In [1]:
import numpy as np

# --- 1. ENVIRONMENT (4x4 Grid World) ---
class GridWorld:
    def __init__(self):
        self.grid_size = 4
        self.terminal_states = [0, 15] # Top-Left, Bottom-Right
        self.actions = ['UP', 'DOWN', 'LEFT', 'RIGHT']

    def step(self, state, action):
        if state in self.terminal_states:
            return state, 0, True

        row, col = divmod(state, self.grid_size)

        if action == 'UP':    row = max(row - 1, 0)
        elif action == 'DOWN':  row = min(row + 1, self.grid_size - 1)
        elif action == 'LEFT':  col = max(col - 1, 0)
        elif action == 'RIGHT': col = min(col + 1, self.grid_size - 1)

        next_state = row * self.grid_size + col
        reward = -1
        done = next_state in self.terminal_states
        return next_state, reward, done

    def reset(self):
        start_state = np.random.randint(0, 16)
        while start_state in self.terminal_states:
            start_state = np.random.randint(0, 16)
        return start_state

# --- 2. THE ALGORITHM: TD(0) Prediction ---
def td_zero_learning(env, num_episodes=5000, alpha=0.1, gamma=1.0):
    """
    TD(0) evaluates the value of states V(s) under a random policy.
    It updates V(s) after every single step.
    """
    # Initialize V(s) to 0
    V = np.zeros(env.grid_size * env.grid_size)
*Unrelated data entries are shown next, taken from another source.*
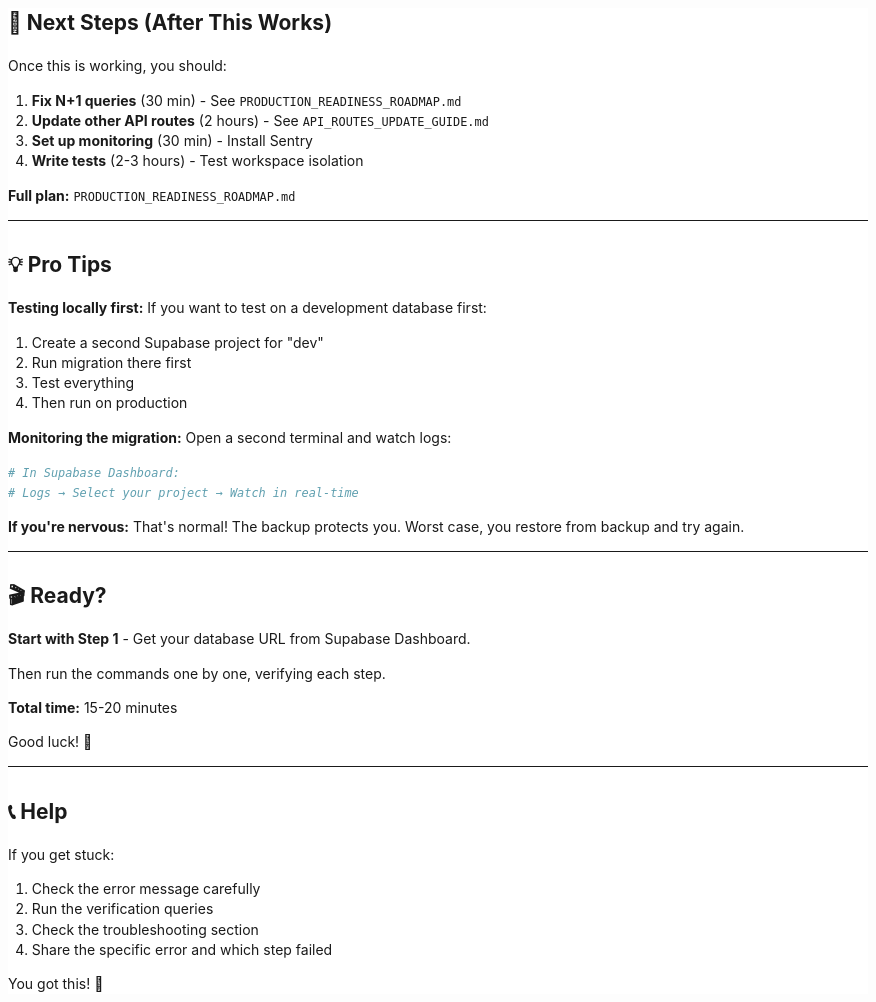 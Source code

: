 
## 🎯 Next Steps (After This Works)

Once this is working, you should:

1. **Fix N+1 queries** (30 min) - See `PRODUCTION_READINESS_ROADMAP.md`
2. **Update other API routes** (2 hours) - See `API_ROUTES_UPDATE_GUIDE.md`
3. **Set up monitoring** (30 min) - Install Sentry
4. **Write tests** (2-3 hours) - Test workspace isolation

**Full plan:** `PRODUCTION_READINESS_ROADMAP.md`

---

## 💡 Pro Tips

**Testing locally first:**
If you want to test on a development database first:
1. Create a second Supabase project for "dev"
2. Run migration there first
3. Test everything
4. Then run on production

**Monitoring the migration:**
Open a second terminal and watch logs:
```bash
# In Supabase Dashboard:
# Logs → Select your project → Watch in real-time
```

**If you're nervous:**
That's normal! The backup protects you. Worst case, you restore from backup and try again.

---

## 🎬 Ready?

**Start with Step 1** - Get your database URL from Supabase Dashboard.

Then run the commands one by one, verifying each step.

**Total time:** 15-20 minutes

Good luck! 🚀

---

## 📞 Help

If you get stuck:
1. Check the error message carefully
2. Run the verification queries
3. Check the troubleshooting section
4. Share the specific error and which step failed

You got this! 💪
    print(f"Running TD(0) Learning for {num_episodes} episodes...")

    for _ in range(num_episodes):
        state = env.reset()
        done = False

        while not done:
            # Policy: Random Walk (Standard for evaluation)
            action = np.random.choice(env.actions)

            # Take step
            next_state, reward, done = env.step(state, action)

            # --- THE TD(0) UPDATE RULE ---
            # 1. Prediction: What we thought V(s) was
            current_value = V[state]

            # 2. Target: Reward + Discounted Value of Next State
            # (If next state is terminal, its value is 0)
            next_state_value = 0 if done else V[next_state]
            td_target = reward + gamma * next_state_value

            # 3. Update: Nudge current value towards the target
            # V(s) = V(s) + alpha * [ R + gamma*V(s') - V(s) ]
            V[state] = current_value + alpha * (td_target - current_value)

            state = next_state

    return V

# --- 3. EXECUTION ---
if __name__ == "__main__":
    env = GridWorld()

    # Run TD(0)
    v_values = td_zero_learning(env)

    print("\nState-Value Function V(s) learned via TD(0):")
    print("-" * 30)

    # Reshape and print
    print(np.round(v_values.reshape(4, 4), 2))

Running TD(0) Learning for 5000 episodes...

State-Value Function V(s) learned via TD(0):
------------------------------
[[  0.   -15.46 -20.66 -23.22]
 [-14.83 -19.04 -20.04 -19.77]
 [-21.01 -19.24 -15.65  -9.54]
 [-21.42 -18.69 -14.07   0.  ]]


### Explanation of the TD(0) Learning Code

This code implements a basic reinforcement learning example using the TD(0) (Temporal Difference(0)) prediction algorithm in a 4x4 GridWorld environment. Here's a breakdown:

1.  **GridWorld Class**: This class defines the environment. It's a 4x4 grid where states are represented by integers from 0 to 15. States 0 (top-left) and 15 (bottom-right) are terminal states. The `step` method takes a current state and an action (UP, DOWN, LEFT, RIGHT) and returns the next state, a reward (which is -1 for every non-terminal step), and whether the next state is terminal. The `reset` method initializes the agent to a random non-terminal starting state.

2.  **`td_zero_learning` Function**: This function implements the TD(0) algorithm to *evaluate* the value of each state (`V(s)`) under a given policy. In this case, the policy is a random walk, meaning at each step, the agent chooses an action randomly. The core of TD(0) is its update rule: `V(s) = V(s) + alpha * [ R + gamma*V(s') - V(s) ]`. It updates the estimated value of the current state (`V[state]`) based on the immediate reward (`R`), the discounted value of the next state (`gamma*V[next_state]`), and its current prediction (`V[state]`).

3.  **Execution Block**: The `if __name__ == "__main__":` block creates an instance of the `GridWorld` environment, runs the `td_zero_learning` function for 5000 episodes, and then prints the learned state-value function `V(s)` for all states, reshaped into a 4x4 grid for better visualization.